[Exercise description]: Only the text belongs in the copy. Transcribe the data exactly and drop any pictures.

---

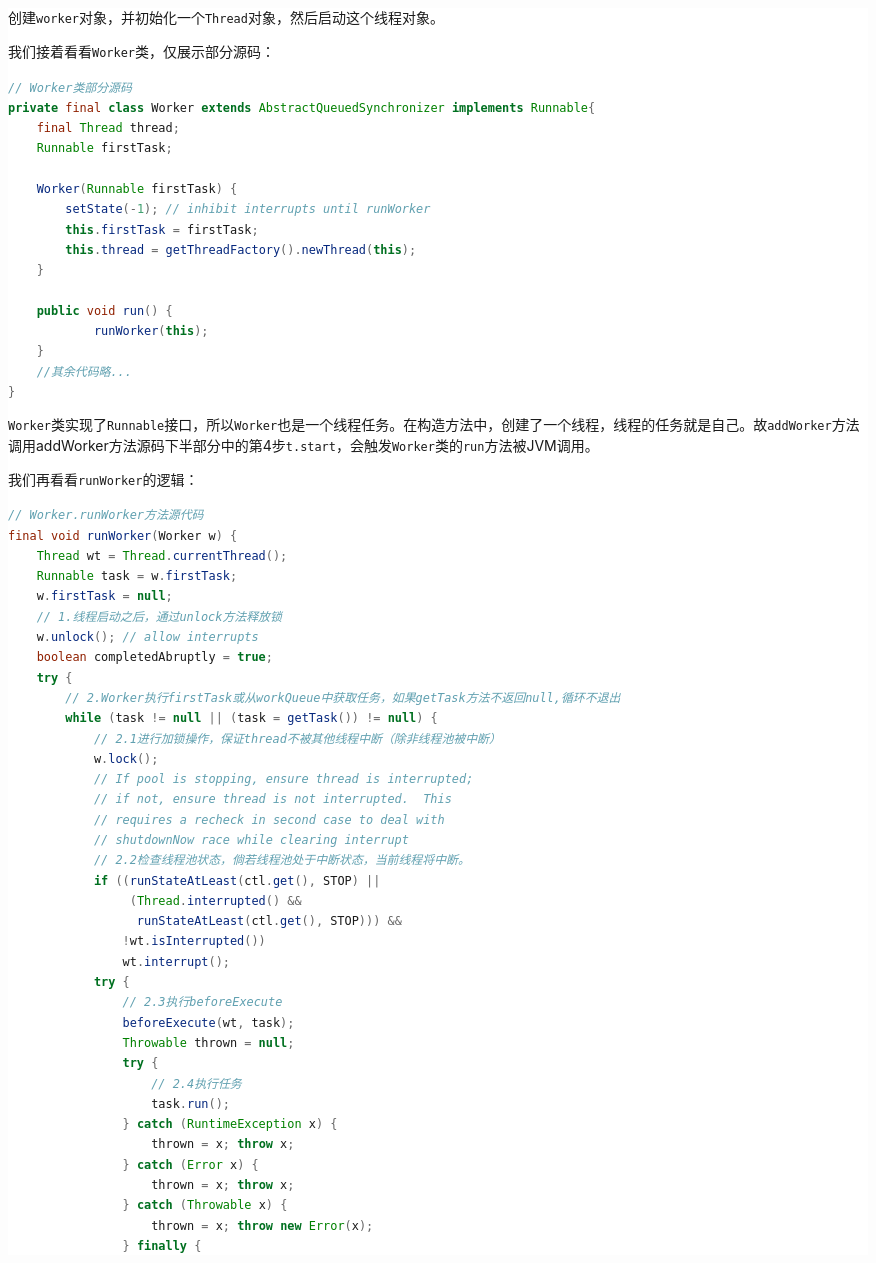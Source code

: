 创建`worker`对象，并初始化一个`Thread`对象，然后启动这个线程对象。

我们接着看看`Worker`类，仅展示部分源码：

```java
// Worker类部分源码
private final class Worker extends AbstractQueuedSynchronizer implements Runnable{
    final Thread thread;
    Runnable firstTask;
    
    Worker(Runnable firstTask) {
        setState(-1); // inhibit interrupts until runWorker
        this.firstTask = firstTask;
        this.thread = getThreadFactory().newThread(this);
    }
    
    public void run() {
            runWorker(this);
    }
    //其余代码略...
}    
```

`Worker`类实现了`Runnable`接口，所以`Worker`也是一个线程任务。在构造方法中，创建了一个线程，线程的任务就是自己。故`addWorker`方法调用addWorker方法源码下半部分中的第4步`t.start`，会触发`Worker`类的`run`方法被JVM调用。

我们再看看`runWorker`的逻辑：

```java
// Worker.runWorker方法源代码
final void runWorker(Worker w) {
    Thread wt = Thread.currentThread();
    Runnable task = w.firstTask;
    w.firstTask = null;
    // 1.线程启动之后，通过unlock方法释放锁
    w.unlock(); // allow interrupts
    boolean completedAbruptly = true;
    try {
        // 2.Worker执行firstTask或从workQueue中获取任务，如果getTask方法不返回null,循环不退出
        while (task != null || (task = getTask()) != null) {
            // 2.1进行加锁操作，保证thread不被其他线程中断（除非线程池被中断）
            w.lock();
            // If pool is stopping, ensure thread is interrupted;
            // if not, ensure thread is not interrupted.  This
            // requires a recheck in second case to deal with
            // shutdownNow race while clearing interrupt
            // 2.2检查线程池状态，倘若线程池处于中断状态，当前线程将中断。 
            if ((runStateAtLeast(ctl.get(), STOP) ||
                 (Thread.interrupted() &&
                  runStateAtLeast(ctl.get(), STOP))) &&
                !wt.isInterrupted())
                wt.interrupt();
            try {
                // 2.3执行beforeExecute 
                beforeExecute(wt, task);
                Throwable thrown = null;
                try {
                    // 2.4执行任务
                    task.run();
                } catch (RuntimeException x) {
                    thrown = x; throw x;
                } catch (Error x) {
                    thrown = x; throw x;
                } catch (Throwable x) {
                    thrown = x; throw new Error(x);
                } finally {
```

---

[Problem solution]:
Source code

: 创建`worker`对象，并初始化一个`Thread`对象，然后启动这个线程对象。

我们接着看看`Worker`类，仅展示部分源码：

```java
// Worker类部分源码
private final class Worker extends AbstractQueuedSynchronizer implements Runnable{
    final Thread thread;
    Runnable firstTask;
    
    Worker(Runnable firstTask) {
        setState(-1); // inhibit interrupts until runWorker
        this.firstTask = firstTask;
        this.thread = getThreadFactory().newThread(this);
    }
    
    public void run() {
            runWorker(this);
    }
    //其余代码略...
}    
```

`Worker`类实现了`Runnable`接口，所以`Worker`也是一个线程任务。在构造方法中，创建了一个线程，线程的任务就是自己。故`addWorker`方法调用addWorker方法源码下半部分中的第4步`t.start`，会触发`Worker`类的`run`方法被JVM调用。

我们再看看`runWorker`的逻辑：

```java
// Worker.runWorker方法源代码
final void runWorker(Worker w) {
    Thread wt = Thread.currentThread();
    Runnable task = w.firstTask;
    w.firstTask = null;
    // 1.线程启动之后，通过unlock方法释放锁
    w.unlock(); // allow interrupts
    boolean completedAbruptly = true;
    try {
        // 2.Worker执行firstTask或从workQueue中获取任务，如果getTask方法不返回null,循环不退出
        while (task != null || (task = getTask()) != null) {
            // 2.1进行加锁操作，保证thread不被其他线程中断（除非线程池被中断）
            w.lock();
            // If pool is stopping, ensure thread is interrupted;
            // if not, ensure thread is not interrupted.  This
            // requires a recheck in second case to deal with
            // shutdownNow race while clearing interrupt
            // 2.2检查线程池状态，倘若线程池处于中断状态，当前线程将中断。 
            if ((runStateAtLeast(ctl.get(), STOP) ||
                 (Thread.interrupted() &&
                  runStateAtLeast(ctl.get(), STOP))) &&
                !wt.isInterrupted())
                wt.interrupt();
            try {
                // 2.3执行beforeExecute 
                beforeExecute(wt, task);
                Throwable thrown = null;
                try {
                    // 2.4执行任务
                    task.run();
                } catch (RuntimeException x) {
                    thrown = x; throw x;
                } catch (Error x) {
                    thrown = x; throw x;
                } catch (Throwable x) {
                    thrown = x; throw new Error(x);
                } finally {
```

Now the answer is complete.